- What is needed -
Say how many lines in the records contain "https". The reply must consist of the number alone.

- Plain-text document sources -
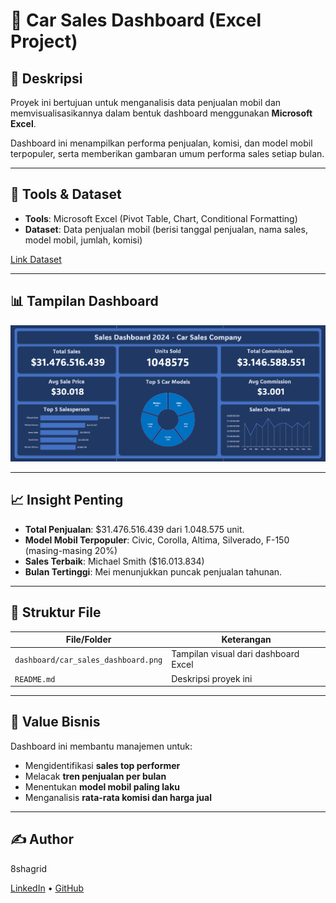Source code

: # 🚗 Car Sales Dashboard (Excel Project)

## 📌 Deskripsi
Proyek ini bertujuan untuk menganalisis data penjualan mobil dan memvisualisasikannya dalam bentuk dashboard menggunakan **Microsoft Excel**.

Dashboard ini menampilkan performa penjualan, komisi, dan model mobil terpopuler, serta memberikan gambaran umum performa sales setiap bulan.

---

## 🧰 Tools & Dataset
- **Tools**: Microsoft Excel (Pivot Table, Chart, Conditional Formatting)
- **Dataset**: Data penjualan mobil (berisi tanggal penjualan, nama sales, model mobil, jumlah, komisi)

[Link Dataset](https://www.kaggle.com/datasets/suraj520/car-sales-data/data)

---

## 📊 Tampilan Dashboard

![Dashboard Preview](dashboard/car_sales_dashboard.png)

---

## 📈 Insight Penting
- **Total Penjualan**: $31.476.516.439 dari 1.048.575 unit.
- **Model Mobil Terpopuler**: Civic, Corolla, Altima, Silverado, F-150 (masing-masing 20%)
- **Sales Terbaik**: Michael Smith ($16.013.834)
- **Bulan Tertinggi**: Mei menunjukkan puncak penjualan tahunan.

---

## 📂 Struktur File
| File/Folder | Keterangan |
|-------------|------------|
| `dashboard/car_sales_dashboard.png` | Tampilan visual dari dashboard Excel |
| `README.md` | Deskripsi proyek ini |

---

## 🧠 Value Bisnis
Dashboard ini membantu manajemen untuk:
- Mengidentifikasi **sales top performer**
- Melacak **tren penjualan per bulan**
- Menentukan **model mobil paling laku**
- Menganalisis **rata-rata komisi dan harga jual**

---

## ✍️ Author
8shagrid

[LinkedIn](https://linkedin.com/in/dirgahalimsusilo) • [GitHub](https://github.com/8shagrid)
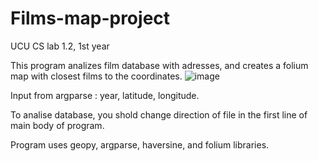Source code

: # Films-map-project
UCU CS lab 1.2, 1st year

This program analizes film database with adresses, and creates a folium map with closest films to the coordinates.
![image](https://user-images.githubusercontent.com/93625455/153248780-4020455c-238c-4eca-8f1f-a7c0f095db54.png)

Input from argparse : year, latitude, longitude.

To analise database, you shold change direction of file in the first line of main body of program.

Program uses geopy, argparse, haversine, and folium libraries.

- Written reply -
3